[v2 PATCH] md-cluster: Defer MD reloading to mddev->thread

Guoqing Jiang <gqjiang@xxxxxxxx> · Fri, 20 Nov 2015 16:25:20 +0800

Reloading of superblock must be performed under reconfig_mutex. However,
this cannot be done with md_reload_sb because it would deadlock with
the message DLM lock. So, we defer it in md_check_recovery() which is
executed by mddev->thread.

This introduces a new flag, MD_RELOAD_SB, which if set, will reload the
superblock.
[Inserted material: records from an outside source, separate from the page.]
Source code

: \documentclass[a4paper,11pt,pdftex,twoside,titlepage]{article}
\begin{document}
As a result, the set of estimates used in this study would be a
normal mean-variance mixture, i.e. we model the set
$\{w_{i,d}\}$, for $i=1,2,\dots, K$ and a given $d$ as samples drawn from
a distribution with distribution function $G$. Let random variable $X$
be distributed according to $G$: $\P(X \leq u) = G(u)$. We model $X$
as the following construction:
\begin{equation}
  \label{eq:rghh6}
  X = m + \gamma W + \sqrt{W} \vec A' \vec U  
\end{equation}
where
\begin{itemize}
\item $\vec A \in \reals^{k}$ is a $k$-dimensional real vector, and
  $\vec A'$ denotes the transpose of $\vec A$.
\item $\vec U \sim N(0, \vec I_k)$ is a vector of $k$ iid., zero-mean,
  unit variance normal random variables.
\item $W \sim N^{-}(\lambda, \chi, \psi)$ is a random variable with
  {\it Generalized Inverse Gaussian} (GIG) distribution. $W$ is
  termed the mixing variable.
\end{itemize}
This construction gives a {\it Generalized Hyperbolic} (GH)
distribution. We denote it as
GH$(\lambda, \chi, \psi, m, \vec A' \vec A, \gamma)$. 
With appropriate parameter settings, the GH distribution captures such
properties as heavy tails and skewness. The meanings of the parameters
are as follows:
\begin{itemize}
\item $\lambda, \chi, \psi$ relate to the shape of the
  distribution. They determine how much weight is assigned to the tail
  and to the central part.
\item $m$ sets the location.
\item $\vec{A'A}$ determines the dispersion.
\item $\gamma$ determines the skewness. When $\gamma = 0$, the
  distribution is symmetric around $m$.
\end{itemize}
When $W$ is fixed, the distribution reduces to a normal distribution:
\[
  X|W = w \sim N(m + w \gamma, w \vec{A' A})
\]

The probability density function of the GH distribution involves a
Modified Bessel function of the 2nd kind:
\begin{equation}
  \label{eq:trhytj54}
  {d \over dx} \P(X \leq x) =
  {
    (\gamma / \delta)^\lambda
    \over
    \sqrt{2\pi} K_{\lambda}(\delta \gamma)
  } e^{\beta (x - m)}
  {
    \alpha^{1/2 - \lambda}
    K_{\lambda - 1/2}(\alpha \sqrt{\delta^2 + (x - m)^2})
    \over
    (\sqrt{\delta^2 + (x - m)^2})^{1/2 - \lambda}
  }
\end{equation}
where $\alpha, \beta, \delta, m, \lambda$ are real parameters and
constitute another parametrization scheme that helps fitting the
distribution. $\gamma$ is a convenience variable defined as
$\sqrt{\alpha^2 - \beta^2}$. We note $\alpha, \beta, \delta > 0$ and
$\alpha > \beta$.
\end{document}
And good_device_nr is also added to 'struct mddev' which is
used to get the num of the good device within cluster raid.

Signed-off-by: Goldwyn Rodrigues <rgoldwyn@xxxxxxxx>
Signed-off-by: Guoqing Jiang <gqjiang@xxxxxxxx>
---
v2 changes: remove atomic and add good_device_nr to struct mddev

 drivers/md/md-cluster.c | 4 +++-
 drivers/md/md.c         | 4 ++++
 drivers/md/md.h         | 4 ++++
 3 files changed, 11 insertions(+), 1 deletion(-)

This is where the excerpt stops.